Ma quando hai sentito Namjoon dirti che dovevi concentrarti di più, ti sei scusato e hai provato ancora e ancora, mostrando una forza di volontà incredibile e rispettando il tuo Hyung e leader della band.

Poi sei dolce, ovviamente quando non provochi le fan a saltarti addosso, ma... hai la dolcezza nel sangue. La stessa dolcezza che hanno i bambini. Faresti di tutto per i tuoi Hyung, sono la cosa più importante che hai, l'hai detto tu stesso. E anche questo dimostra quanto tu sia buono!

Jeon JungKook, hai una voce stupenda. La prima volta che ho ascoltato Euphoria, ho premuto il tasto "ripeti" per tutto il giorno e anche per i giorni successivi. Dire che l'ho ascoltata un centinaio di volte quel giorno è dire poco, e non sto scherzando.

Poi ho ascoltato la tua cover di We Don't Talk Anymore, e mi sono innamorata di te una volta di più. Leggere il testo e sentire te che pronunciavi quelle parole, quasi fossero state tue, mi ha fatto venire i brividi. Penso che la tua cover sia molto meglio dell'originale.

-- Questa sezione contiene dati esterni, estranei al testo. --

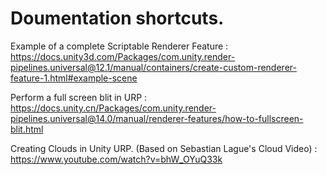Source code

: # Doumentation shortcuts.

Example of a complete Scriptable Renderer Feature : https://docs.unity3d.com/Packages/com.unity.render-pipelines.universal@12.1/manual/containers/create-custom-renderer-feature-1.html#example-scene

Perform a full screen blit in URP : https://docs.unity.cn/Packages/com.unity.render-pipelines.universal@14.0/manual/renderer-features/how-to-fullscreen-blit.html

 Creating Clouds in Unity URP. (Based on Sebastian Lague's Cloud Video) : https://www.youtube.com/watch?v=bhW_OYuQ33k
 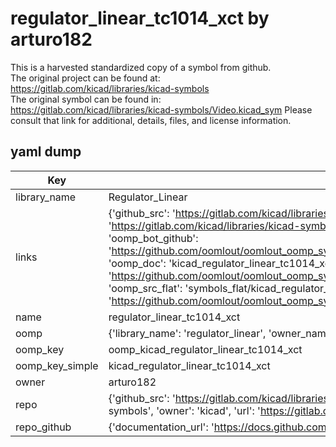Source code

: # regulator_linear_tc1014_xct by arturo182  
This is a harvested standardized copy of a symbol from github.  
The original project can be found at:  
https://gitlab.com/kicad/libraries/kicad-symbols  
The original symbol can be found in:
https://gitlab.com/kicad/libraries/kicad-symbols/Video.kicad_sym
Please consult that link for additional, details, files, and license information.  
## yaml dump  
| Key | Value |  
| --- | --- |  
| library_name | Regulator_Linear |  
| links | {'github_src': 'https://gitlab.com/kicad/libraries/kicad-symbols/Video.kicad_sym', 'github_src_repo': 'https://gitlab.com/kicad/libraries/kicad-symbols', 'oomp_bot': 'kicad_regulator_linear_tc1014_xct/working', 'oomp_bot_github': 'https://github.com/oomlout/oomlout_oomp_symbol_bot/tree/main/kicad_regulator_linear_tc1014_xct/working', 'oomp_doc': 'kicad_regulator_linear_tc1014_xct/working', 'oomp_doc_github': 'https://github.com/oomlout/oomlout_oomp_symbol_doc/tree/main/kicad_regulator_linear_tc1014_xct/working', 'oomp_src_flat': 'symbols_flat/kicad_regulator_linear_tc1014_xct/working', 'oomp_src_flat_github': 'https://github.com/oomlout/oomlout_oomp_symbol_src/tree/main/kicad_regulator_linear_tc1014_xct/working'} |  
| name | regulator_linear_tc1014_xct |  
| oomp | {'library_name': 'regulator_linear', 'owner_name': 'kicad', 'symbol_name': 'regulator_linear_tc1014_xct'} |  
| oomp_key | oomp_kicad_regulator_linear_tc1014_xct |  
| oomp_key_simple | kicad_regulator_linear_tc1014_xct |  
| owner | arturo182 |  
| repo | {'github_src': 'https://gitlab.com/kicad/libraries/kicad-symbols/Video.kicad_sym', 'name': 'libraries/kicad-symbols', 'owner': 'kicad', 'url': 'https://gitlab.com/kicad/libraries/kicad-symbols'} |  
| repo_github | {'documentation_url': 'https://docs.github.com/rest/repos/repos#get-a-repository', 'message': 'Not Found'} |  

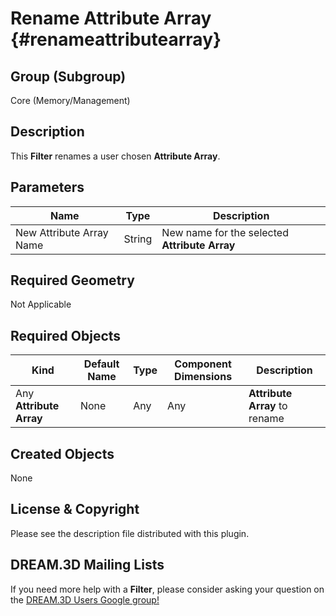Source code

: Rename Attribute Array {#renameattributearray}
=============

## Group (Subgroup) ##
Core (Memory/Management)

## Description ##
This **Filter** renames a user chosen **Attribute Array**.

## Parameters ##
| Name | Type | Description |
|------|------| ----------- |
| New Attribute Array Name | String | New name for the selected **Attribute Array** |

## Required Geometry ##
Not Applicable

## Required Objects ##
| Kind | Default Name | Type | Component Dimensions | Description |
|------|--------------|-------------|---------|-----|
| Any **Attribute Array** | None | Any | Any | **Attribute Array** to rename |


## Created Objects ##
None

## License & Copyright ##

Please see the description file distributed with this plugin.

## DREAM.3D Mailing Lists ##

If you need more help with a **Filter**, please consider asking your question on the [DREAM.3D Users Google group!](https://groups.google.com/forum/?hl=en#!forum/dream3d-users)


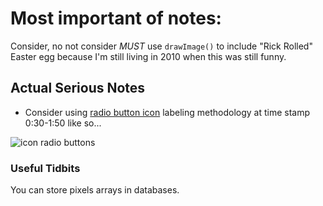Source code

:# Most important of notes: 

Consider, no not consider *MUST* use `drawImage()` to include "Rick Rolled" Easter egg because I'm still living in 2010 when this was still funny. 

## Actual Serious Notes

- Consider using [radio button icon](https://www.youtube.com/watch?v=EQFibzKT_WE) labeling methodology at time stamp 0:30-1:50 like so...

![icon radio buttons](/experimentation/images/icon-layout-consideration.png)







### Useful Tidbits

You can store pixels arrays in databases. 
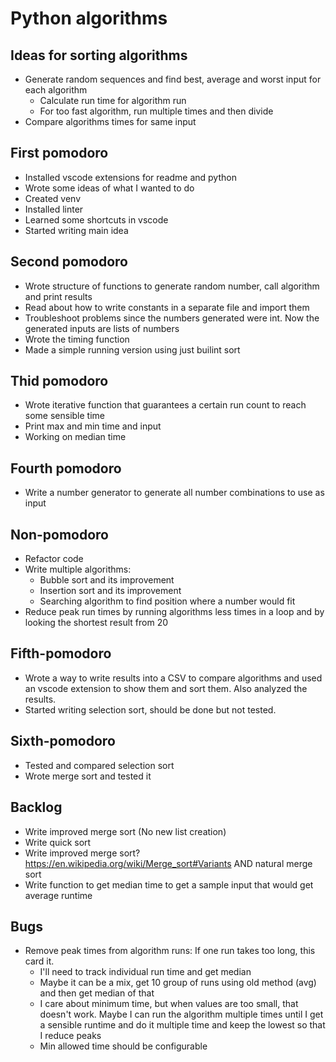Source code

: 
# Python algorithms

## Ideas for sorting algorithms

- Generate random sequences and find best, average and worst input for each algorithm
  - Calculate run time for algorithm run
  - For too fast algorithm, run multiple times and then divide
- Compare algorithms times for same input

## First pomodoro

- Installed vscode extensions for readme and python
- Wrote some ideas of what I wanted to do
- Created venv
- Installed linter
- Learned some shortcuts in vscode
- Started writing main idea

## Second pomodoro

- Wrote structure of functions to generate random number, call algorithm and print results
- Read about how to write constants in a separate file and import them
- Troubleshoot problems since the numbers generated were int. Now the generated inputs are lists of numbers
- Wrote the timing function
- Made a simple running version using just builint sort

## Thid pomodoro

- Wrote iterative function that guarantees a certain run count to reach some sensible time
- Print max and min time and input
- Working on median time

## Fourth pomodoro

- Write a number generator to generate all number combinations to use as input

## Non-pomodoro

- Refactor code
- Write multiple algorithms:
  - Bubble sort and its improvement
  - Insertion sort and its improvement
  - Searching algorithm to find position where a number would fit
- Reduce peak run times by running algorithms less times in a loop and by looking the shortest result from 20

## Fifth-pomodoro

- Wrote a way to write results into a CSV to compare algorithms and used an vscode extension to show them and sort them. Also analyzed the results.
- Started writing selection sort, should be done but not tested.

## Sixth-pomodoro

- Tested and compared selection sort
- Wrote merge sort and tested it

## Backlog

- Write improved merge sort (No new list creation)
- Write quick sort
- Write improved merge sort? https://en.wikipedia.org/wiki/Merge_sort#Variants AND natural merge sort
- Write function to get median time to get a sample input that would get average runtime

## Bugs

- Remove peak times from algorithm runs: If one run takes too long, this card it.
  - I'll need to track individual run time and get median
  - Maybe it can be a mix, get 10 group of runs using old method (avg) and then get median of that
  - I care about minimum time, but when values are too small, that doesn't work. Maybe I can run the algorithm multiple times until I get a sensible runtime and do it multiple time and keep the lowest so that I reduce peaks
  - Min allowed time should be configurable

Kookie, mio caro Kookie. Tu non sai quanto ti amo. Tu non sai le notti che ho passato pensando a te e a quanto fossi tremendamente stupendo.
Penso che se ti dovessi mai incontrare sverrei.

Sei una delle persone migliori del mondo e ti ringrazio per aver reso quest'anno uno dei più belli della mia vita (insieme ai tuoi "fratelli")

Ti amo, Jeon Jungkook, spero solo tu un giorno possa saperlo <3

Auguri, piccolo mio, e ricorda... non importa quanto crescerai, per me rimarrai sempre il bambino dei BTS, il meraviglioso bambino dei BTS!